**Work request**
Hunt through the entries for the word "LangGraph" and copy each line in which it appears.
-------- Data extracts --------
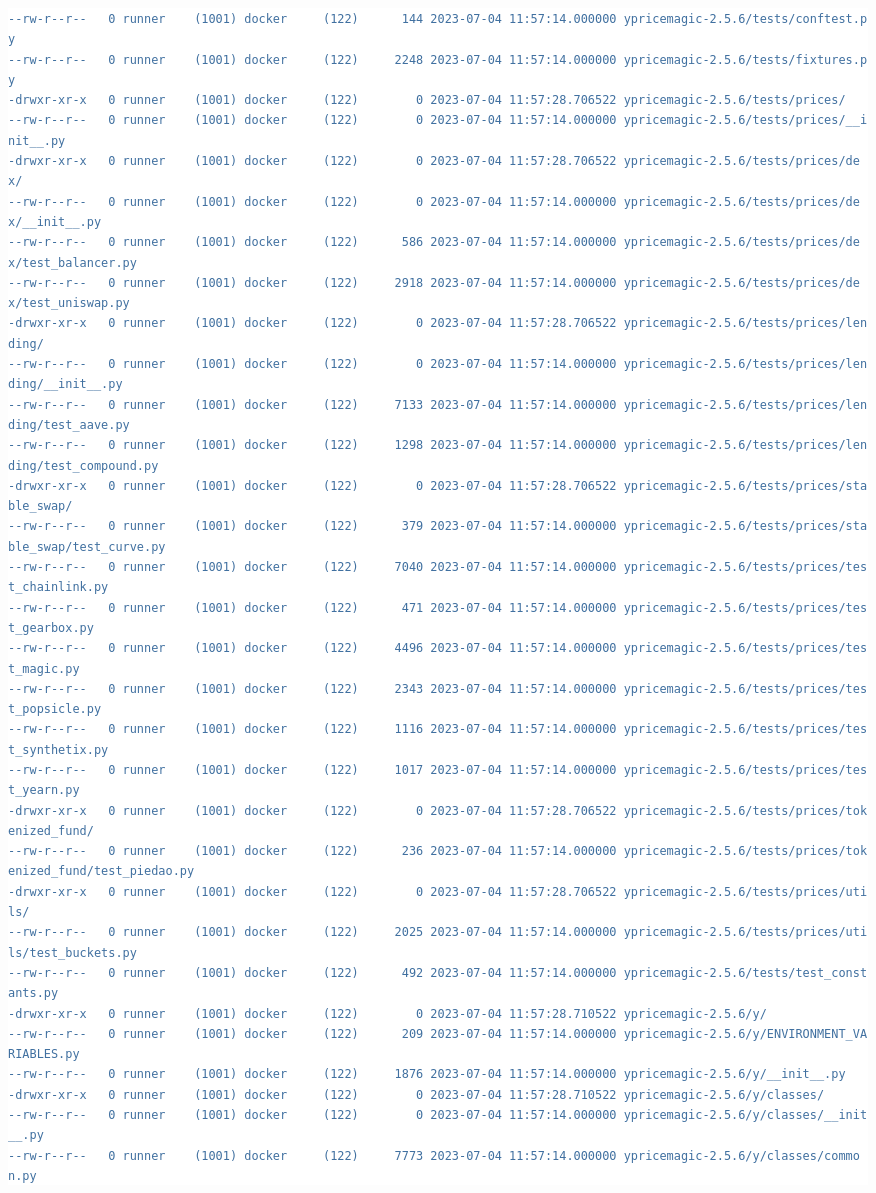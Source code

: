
 ```diff
--rw-r--r--   0 runner    (1001) docker     (122)      144 2023-07-04 11:57:14.000000 ypricemagic-2.5.6/tests/conftest.py
--rw-r--r--   0 runner    (1001) docker     (122)     2248 2023-07-04 11:57:14.000000 ypricemagic-2.5.6/tests/fixtures.py
-drwxr-xr-x   0 runner    (1001) docker     (122)        0 2023-07-04 11:57:28.706522 ypricemagic-2.5.6/tests/prices/
--rw-r--r--   0 runner    (1001) docker     (122)        0 2023-07-04 11:57:14.000000 ypricemagic-2.5.6/tests/prices/__init__.py
-drwxr-xr-x   0 runner    (1001) docker     (122)        0 2023-07-04 11:57:28.706522 ypricemagic-2.5.6/tests/prices/dex/
--rw-r--r--   0 runner    (1001) docker     (122)        0 2023-07-04 11:57:14.000000 ypricemagic-2.5.6/tests/prices/dex/__init__.py
--rw-r--r--   0 runner    (1001) docker     (122)      586 2023-07-04 11:57:14.000000 ypricemagic-2.5.6/tests/prices/dex/test_balancer.py
--rw-r--r--   0 runner    (1001) docker     (122)     2918 2023-07-04 11:57:14.000000 ypricemagic-2.5.6/tests/prices/dex/test_uniswap.py
-drwxr-xr-x   0 runner    (1001) docker     (122)        0 2023-07-04 11:57:28.706522 ypricemagic-2.5.6/tests/prices/lending/
--rw-r--r--   0 runner    (1001) docker     (122)        0 2023-07-04 11:57:14.000000 ypricemagic-2.5.6/tests/prices/lending/__init__.py
--rw-r--r--   0 runner    (1001) docker     (122)     7133 2023-07-04 11:57:14.000000 ypricemagic-2.5.6/tests/prices/lending/test_aave.py
--rw-r--r--   0 runner    (1001) docker     (122)     1298 2023-07-04 11:57:14.000000 ypricemagic-2.5.6/tests/prices/lending/test_compound.py
-drwxr-xr-x   0 runner    (1001) docker     (122)        0 2023-07-04 11:57:28.706522 ypricemagic-2.5.6/tests/prices/stable_swap/
--rw-r--r--   0 runner    (1001) docker     (122)      379 2023-07-04 11:57:14.000000 ypricemagic-2.5.6/tests/prices/stable_swap/test_curve.py
--rw-r--r--   0 runner    (1001) docker     (122)     7040 2023-07-04 11:57:14.000000 ypricemagic-2.5.6/tests/prices/test_chainlink.py
--rw-r--r--   0 runner    (1001) docker     (122)      471 2023-07-04 11:57:14.000000 ypricemagic-2.5.6/tests/prices/test_gearbox.py
--rw-r--r--   0 runner    (1001) docker     (122)     4496 2023-07-04 11:57:14.000000 ypricemagic-2.5.6/tests/prices/test_magic.py
--rw-r--r--   0 runner    (1001) docker     (122)     2343 2023-07-04 11:57:14.000000 ypricemagic-2.5.6/tests/prices/test_popsicle.py
--rw-r--r--   0 runner    (1001) docker     (122)     1116 2023-07-04 11:57:14.000000 ypricemagic-2.5.6/tests/prices/test_synthetix.py
--rw-r--r--   0 runner    (1001) docker     (122)     1017 2023-07-04 11:57:14.000000 ypricemagic-2.5.6/tests/prices/test_yearn.py
-drwxr-xr-x   0 runner    (1001) docker     (122)        0 2023-07-04 11:57:28.706522 ypricemagic-2.5.6/tests/prices/tokenized_fund/
--rw-r--r--   0 runner    (1001) docker     (122)      236 2023-07-04 11:57:14.000000 ypricemagic-2.5.6/tests/prices/tokenized_fund/test_piedao.py
-drwxr-xr-x   0 runner    (1001) docker     (122)        0 2023-07-04 11:57:28.706522 ypricemagic-2.5.6/tests/prices/utils/
--rw-r--r--   0 runner    (1001) docker     (122)     2025 2023-07-04 11:57:14.000000 ypricemagic-2.5.6/tests/prices/utils/test_buckets.py
--rw-r--r--   0 runner    (1001) docker     (122)      492 2023-07-04 11:57:14.000000 ypricemagic-2.5.6/tests/test_constants.py
-drwxr-xr-x   0 runner    (1001) docker     (122)        0 2023-07-04 11:57:28.710522 ypricemagic-2.5.6/y/
--rw-r--r--   0 runner    (1001) docker     (122)      209 2023-07-04 11:57:14.000000 ypricemagic-2.5.6/y/ENVIRONMENT_VARIABLES.py
--rw-r--r--   0 runner    (1001) docker     (122)     1876 2023-07-04 11:57:14.000000 ypricemagic-2.5.6/y/__init__.py
-drwxr-xr-x   0 runner    (1001) docker     (122)        0 2023-07-04 11:57:28.710522 ypricemagic-2.5.6/y/classes/
--rw-r--r--   0 runner    (1001) docker     (122)        0 2023-07-04 11:57:14.000000 ypricemagic-2.5.6/y/classes/__init__.py
--rw-r--r--   0 runner    (1001) docker     (122)     7773 2023-07-04 11:57:14.000000 ypricemagic-2.5.6/y/classes/common.py
```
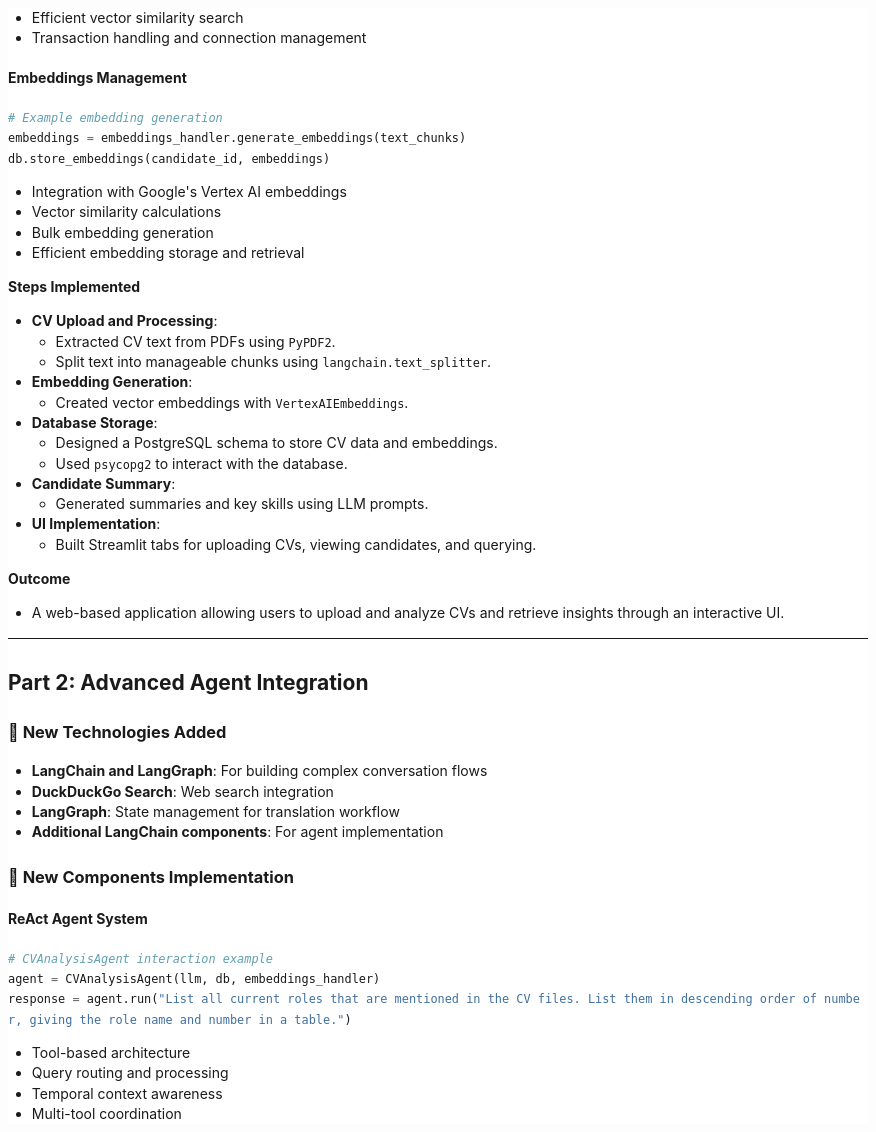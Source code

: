 * Efficient vector similarity search
* Transaction handling and connection management

#### **Embeddings Management**
```python
# Example embedding generation
embeddings = embeddings_handler.generate_embeddings(text_chunks)
db.store_embeddings(candidate_id, embeddings)
```
* Integration with Google's Vertex AI embeddings
* Vector similarity calculations
* Bulk embedding generation
* Efficient embedding storage and retrieval

**Steps Implemented**
   - **CV Upload and Processing**:
     - Extracted CV text from PDFs using `PyPDF2`.
     - Split text into manageable chunks using `langchain.text_splitter`.
   - **Embedding Generation**:
     - Created vector embeddings with `VertexAIEmbeddings`.
   - **Database Storage**:
     - Designed a PostgreSQL schema to store CV data and embeddings.
     - Used `psycopg2` to interact with the database.
   - **Candidate Summary**:
     - Generated summaries and key skills using LLM prompts.
   - **UI Implementation**:
     - Built Streamlit tabs for uploading CVs, viewing candidates, and querying.

**Outcome**
   - A web-based application allowing users to upload and analyze CVs and retrieve insights through an interactive UI.

---

## **Part 2: Advanced Agent Integration**

### 🚀 **New Technologies Added**
* **LangChain and LangGraph**: For building complex conversation flows
* **DuckDuckGo Search**: Web search integration
* **LangGraph**: State management for translation workflow
* **Additional LangChain components**: For agent implementation

### 🔄 **New Components Implementation**

#### **ReAct Agent System**
```python
# CVAnalysisAgent interaction example
agent = CVAnalysisAgent(llm, db, embeddings_handler)
response = agent.run("List all current roles that are mentioned in the CV files. List them in descending order of number, giving the role name and number in a table.")
```
* Tool-based architecture
* Query routing and processing
* Temporal context awareness
* Multi-tool coordination

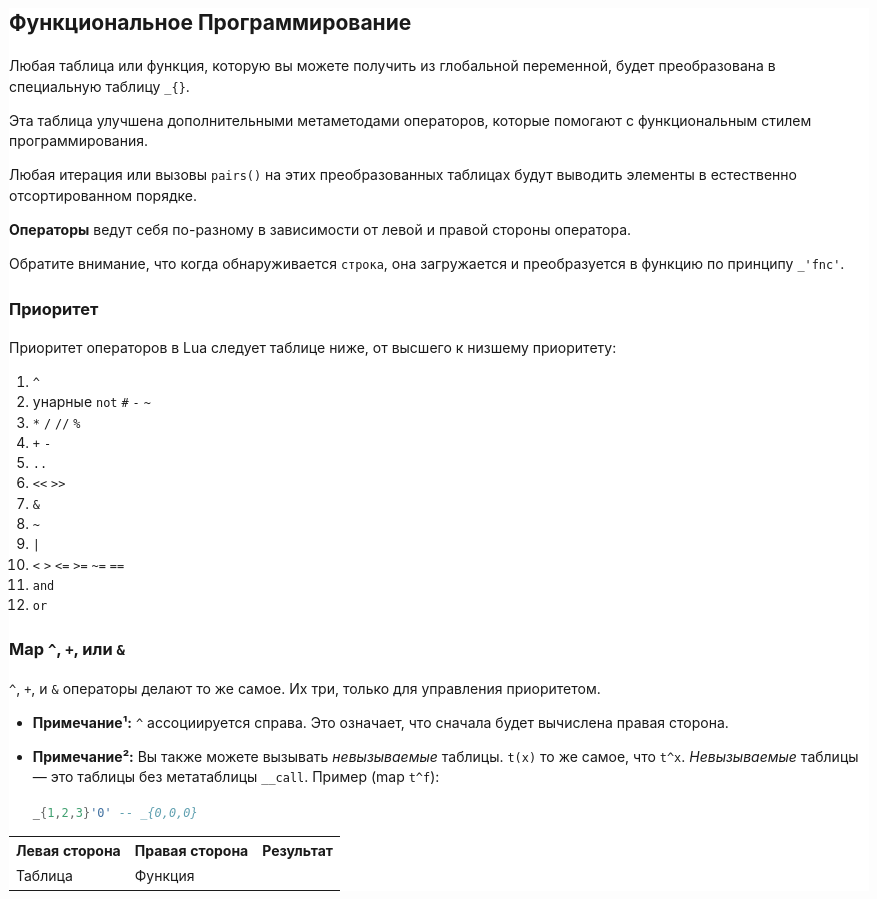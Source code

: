 ## Функциональное Программирование

Любая таблица или функция, которую вы можете получить из глобальной переменной, будет преобразована в специальную таблицу `_{}`.

Эта таблица улучшена дополнительными метаметодами операторов, которые помогают с функциональным стилем программирования.

Любая итерация или вызовы `pairs()` на этих преобразованных таблицах будут выводить элементы в естественно отсортированном порядке.

**Операторы** ведут себя по-разному в зависимости от левой и правой стороны оператора.

Обратите внимание, что когда обнаруживается `строка`, она загружается и преобразуется в функцию по принципу `_'fnc'`.

### Приоритет

Приоритет операторов в Lua следует таблице ниже, от высшего к низшему приоритету:

1. `^`
2. унарные `not` `#` `-` `~`
3. `*` `/` `//` `%`
4. `+` `-`
5. `..`
6. `<<` `>>`
7. `&`
8. `~`
9. `|`
10. `<` `>` `<=` `>=` `~=` `==`
11. `and`
12. `or`



### Map `^`, `+`, или `&`

`^`, `+`, и `&` операторы делают то же самое. Их три, только для управления приоритетом.

- **Примечание¹:** `^` ассоциируется справа. Это означает, что сначала будет вычислена правая сторона.

- **Примечание²:** Вы также можете вызывать *невызываемые* таблицы. `t(x)` то же самое, что `t^x`. *Невызываемые* таблицы — это таблицы без метатаблицы `__call`.
  Пример (map `t^f`):
  ```lua
  _{1,2,3}'0' -- _{0,0,0}
  ```

<table>
<tr>
  <th>Левая сторона</th><th>Правая сторона</th><th>Результат</th>
</tr>

<tr>
  <td rowspan=3>Таблица</td><td>Функция</td><td>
--------
**Expected answer**
* **LangChain and LangGraph**: For building complex conversation flows
* **LangGraph**: State management for translation workflow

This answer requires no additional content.